Cocoon
  1. Cocoon
  2. COCOON-1550

SQLTransformer makes Cocoon hang under high load

    Details

    • Type: Bug Bug
    • Status: Closed
    • Priority: Critical Critical
    • Resolution: Incomplete
    • Affects Version/s: 2.1.7
    • Fix Version/s: None
    • Component/s: Blocks: Databases
    • Labels:
      None
    • Environment:
      Operating System: All
      Platform: All

      Description

      Overview Description:
      ---------------------

      Concurrent requests to pages containing nested queries cause
      the SQLTransformer to acquire all available connections
      from the database pool, making them wait forever for further
      connections to become available.
      The connections are never returned to the pool, resulting in
      a hang of the webapp (deadlock) until Cocoon is restarted.


      Steps to Reproduce:
      -------------------

      1) Build a default 2.1.7 Cocoon distribution.

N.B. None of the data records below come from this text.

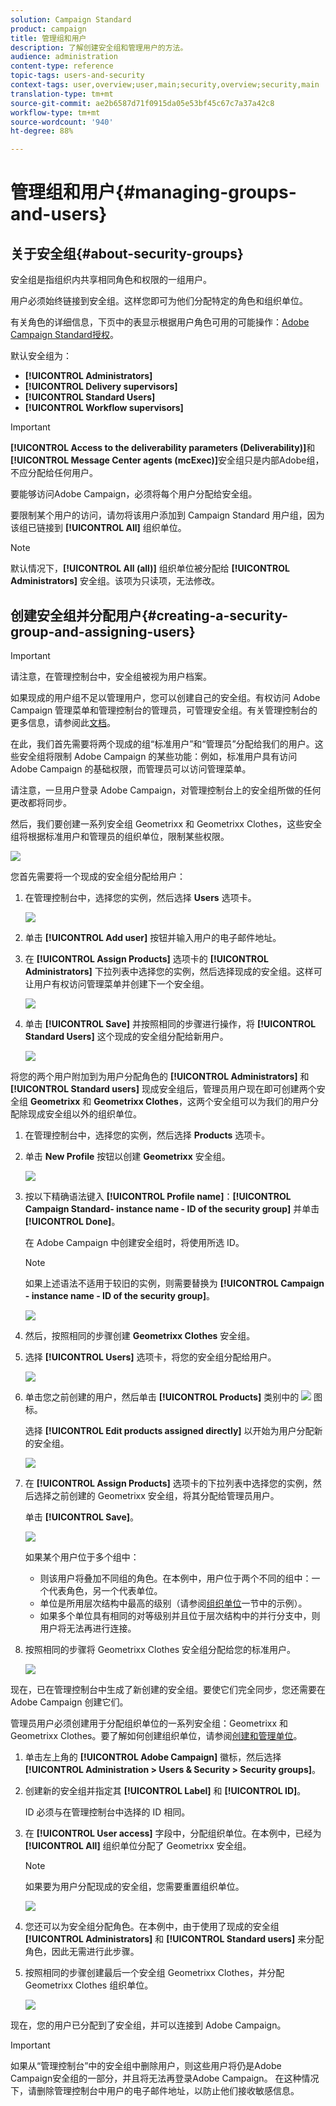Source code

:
 ```yaml
---
solution: Campaign Standard
product: campaign
title: 管理组和用户
description: 了解创建安全组和管理用户的方法。
audience: administration
content-type: reference
topic-tags: users-and-security
context-tags: user,overview;user,main;security,overview;security,main
translation-type: tm+mt
source-git-commit: ae2b6587d71f0915da05e53bf45c67c7a37a42c8
workflow-type: tm+mt
source-wordcount: '940'
ht-degree: 88%

---
```



# 管理组和用户{#managing-groups-and-users}

## 关于安全组{#about-security-groups}

安全组是指组织内共享相同角色和权限的一组用户。

用户必须始终链接到安全组。这样您即可为他们分配特定的角色和组织单位。

有关角色的详细信息，下页中的表显示根据用户角色可用的可能操作：[Adobe Campaign Standard授权](https://experienceleague.adobe.com/docs/campaign-standard/assets/acs_rights.pdf?lang=en)。

默认安全组为：

* **[!UICONTROL Administrators]**
* **[!UICONTROL Delivery supervisors]**
* **[!UICONTROL Standard Users]**
* **[!UICONTROL Workflow supervisors]**

>[!IMPORTANT]
>
>**[!UICONTROL Access to the deliverability parameters (Deliverability)]**&#x200B;和&#x200B;**[!UICONTROL Message Center agents (mcExec)]**&#x200B;安全组只是内部Adobe组，不应分配给任何用户。

要能够访问Adobe Campaign，必须将每个用户分配给安全组。

要限制某个用户的访问，请勿将该用户添加到 Campaign Standard 用户组，因为该组已链接到 **[!UICONTROL All]** 组织单位。

>[!NOTE]
>
>默认情况下，**[!UICONTROL All (all)]** 组织单位被分配给 **[!UICONTROL Administrators]** 安全组。该项为只读项，无法修改。

## 创建安全组并分配用户{#creating-a-security-group-and-assigning-users}

>[!IMPORTANT]
>
>请注意，在管理控制台中，安全组被视为用户档案。

如果现成的用户组不足以管理用户，您可以创建自己的安全组。有权访问 Adobe Campaign 管理菜单和管理控制台的管理员，可管理安全组。有关管理控制台的更多信息，请参阅此[文档](https://helpx.adobe.com/cn/enterprise/managing/user-guide.html)。

在此，我们首先需要将两个现成的组“标准用户”和“管理员”分配给我们的用户。这些安全组将限制 Adobe Campaign 的某些功能：例如，标准用户具有访问 Adobe Campaign 的基础权限，而管理员可以访问管理菜单。

请注意，一旦用户登录 Adobe Campaign，对管理控制台上的安全组所做的任何更改都将同步。

然后，我们要创建一系列安全组 Geometrixx 和 Geometrixx Clothes，这些安全组将根据标准用户和管理员的组织单位，限制某些权限。

![](assets/ootb_security_group_1.png)

您首先需要将一个现成的安全组分配给用户：

1. 在管理控制台中，选择您的实例，然后选择 **Users** 选项卡。

   ![](assets/manage_security_group_2.png)

1. 单击 **[!UICONTROL Add user]** 按钮并输入用户的电子邮件地址。
1. 在 **[!UICONTROL Assign Products]** 选项卡的 **[!UICONTROL Administrators]** 下拉列表中选择您的实例，然后选择现成的安全组。这样可让用户有权访问管理菜单并创建下一个安全组。

   ![](assets/ootb_security_group_2.png)

1. 单击 **[!UICONTROL Save]** 并按照相同的步骤进行操作，将 **[!UICONTROL Standard Users]** 这个现成的安全组分配给新用户。

   ![](assets/ootb_security_group_3.png)

将您的两个用户附加到为用户分配角色的 **[!UICONTROL Administrators]** 和 **[!UICONTROL Standard users]** 现成安全组后，管理员用户现在即可创建两个安全组 **Geometrixx** 和 **Geometrixx Clothes**，这两个安全组可以为我们的用户分配除现成安全组以外的组织单位。

1. 在管理控制台中，选择您的实例，然后选择 **Products** 选项卡。
1. 单击 **New Profile** 按钮以创建 **Geometrixx** 安全组。

   ![](assets/create_security_1.png)

1. 按以下精确语法键入 **[!UICONTROL Profile name]**：**[!UICONTROL Campaign Standard- instance name - ID of the security group]** 并单击 **[!UICONTROL Done]**。

   在 Adobe Campaign 中创建安全组时，将使用所选 ID。

   >[!NOTE]
   >
   >如果上述语法不适用于较旧的实例，则需要替换为 **[!UICONTROL Campaign - instance name - ID of the security group]**。

   ![](assets/manage_security_group_1.png)

1. 然后，按照相同的步骤创建 **Geometrixx Clothes** 安全组。
1. 选择 **[!UICONTROL Users]** 选项卡，将您的安全组分配给用户。

   ![](assets/manage_security_group_2.png)

1. 单击您之前创建的用户，然后单击 **[!UICONTROL Products]** 类别中的 ![](assets/managing_security_group_10.png) 图标。

   选择 **[!UICONTROL Edit products assigned directly]** 以开始为用户分配新的安全组。

   ![](assets/manage_security_group_8.png)

1. 在 **[!UICONTROL Assign Products]** 选项卡的下拉列表中选择您的实例，然后选择之前创建的 Geometrixx 安全组，将其分配给管理员用户。

   单击 **[!UICONTROL Save]**。

   ![](assets/manage_security_group_3.png)

   如果某个用户位于多个组中：

   * 则该用户将叠加不同组的角色。在本例中，用户位于两个不同的组中：一个代表角色，另一个代表单位。
   * 单位是所用层次结构中最高的级别（请参阅[组织单位](../../administration/using/organizational-units.md)一节中的示例）。
   * 如果多个单位具有相同的对等级别并且位于层次结构中的并行分支中，则用户将无法再进行连接。

1. 按照相同的步骤将 Geometrixx Clothes 安全组分配给您的标准用户。

   ![](assets/manage_security_group_9.png)

现在，已在管理控制台中生成了新创建的安全组。要使它们完全同步，您还需要在 Adobe Campaign 创建它们。

管理员用户必须创建用于分配组织单位的一系列安全组：Geometrixx 和 Geometrixx Clothes。要了解如何创建组织单位，请参阅[创建和管理单位](../../administration/using/organizational-units.md#creating-and-managing-units)。

1. 单击左上角的 **[!UICONTROL Adobe Campaign]** 徽标，然后选择 **[!UICONTROL Administration > Users & Security > Security groups]**。
1. 创建新的安全组并指定其 **[!UICONTROL Label]** 和 **[!UICONTROL ID]**。

   ID 必须与在管理控制台中选择的 ID 相同。

1. 在 **[!UICONTROL User access]** 字段中，分配组织单位。在本例中，已经为 **[!UICONTROL All]** 组织单位分配了 Geometrixx 安全组。

   >[!NOTE]
   >
   >如果要为用户分配现成的安全组，您需要重置组织单位。

   ![](assets/manage_security_group_6.png)

1. 您还可以为安全组分配角色。在本例中，由于使用了现成的安全组 **[!UICONTROL Administrators]** 和 **[!UICONTROL Standard users]** 来分配角色，因此无需进行此步骤。
1. 按照相同的步骤创建最后一个安全组 Geometrixx Clothes，并分配 Geometrixx Clothes 组织单位。

   ![](assets/manage_security_group_7.png)

现在，您的用户已分配到了安全组，并可以连接到 Adobe Campaign。

>[!IMPORTANT]
>
>如果从“管理控制台”中的安全组中删除用户，则这些用户将仍是Adobe Campaign安全组的一部分，并且将无法再登录Adobe Campaign。 在这种情况下，请删除管理控制台中用户的电子邮件地址，以防止他们接收敏感信息。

      2) Add your favorite database driver to web.xml and define
         a 'small' database connection pool in cocoon.xconf, for
         example: <pool-controller min="2" max="5"/>
         
      3) Create a 'hang.xml' file with nested queries to feed through
         the SQLTransformer. A dummy query which returns one row
         (like 'SELECT 1') will do just fine! Example:
           
          <?xml version="1.0"?>
          <sql xmlns:sql="http://apache.org/cocoon/SQL/2.0">
              <sql:execute-query>
                  <sql:query name="query1">SELECT 1</sql:query>
                  <sql:execute-query>
                      <sql:query name="query2">SELECT 2</sql:query>
                      <sql:execute-query>
                         <sql:query name="query3">SELECT 3</sql:query>
                      </sql:execute-query>
                  </sql:execute-query>
              </sql:execute-query>
          </sql>

      4) Define a pipeline in the root sitemap which will run the
         above file through the SQLTransformer:
         
           <map:match pattern="hang">
              <map:generate src="hang.xml"/>
              <map:transform type="sql">
                <map:parameter name="use-connection" value="dbpool"/>
              </map:transform>
              <map:serialize type="text"/>
           </map:match>
        
         Don't forget to test it!

         Requesting the url 'http://localhost:8888/hang&#39; with a web-
         browser should return: '123'


      5) Now run a http benchmarking tool (ab for instance) with multiple
         concurrent requests against the above page, for example:
         
           ab -n 100 -c 5 http://localhost:8888/hang
         
         This should launch 5 concurrent, and 100 total, requests.
         See what happens! (Timeout?)
         Try to reload the http://localhost:8888/hang url with your
         web-browser, and see what happens! (Timeout?)
         Wait a few minutes, a few hours or a few days, try to access
         the above url again, and see what happens! (Timeout?)


      Actual Results:
      ---------------

         Any subsequent request to the above url, or more generally
         to a page which requires a database connection from the pool
         ('dbpool' in the example) will hang forever!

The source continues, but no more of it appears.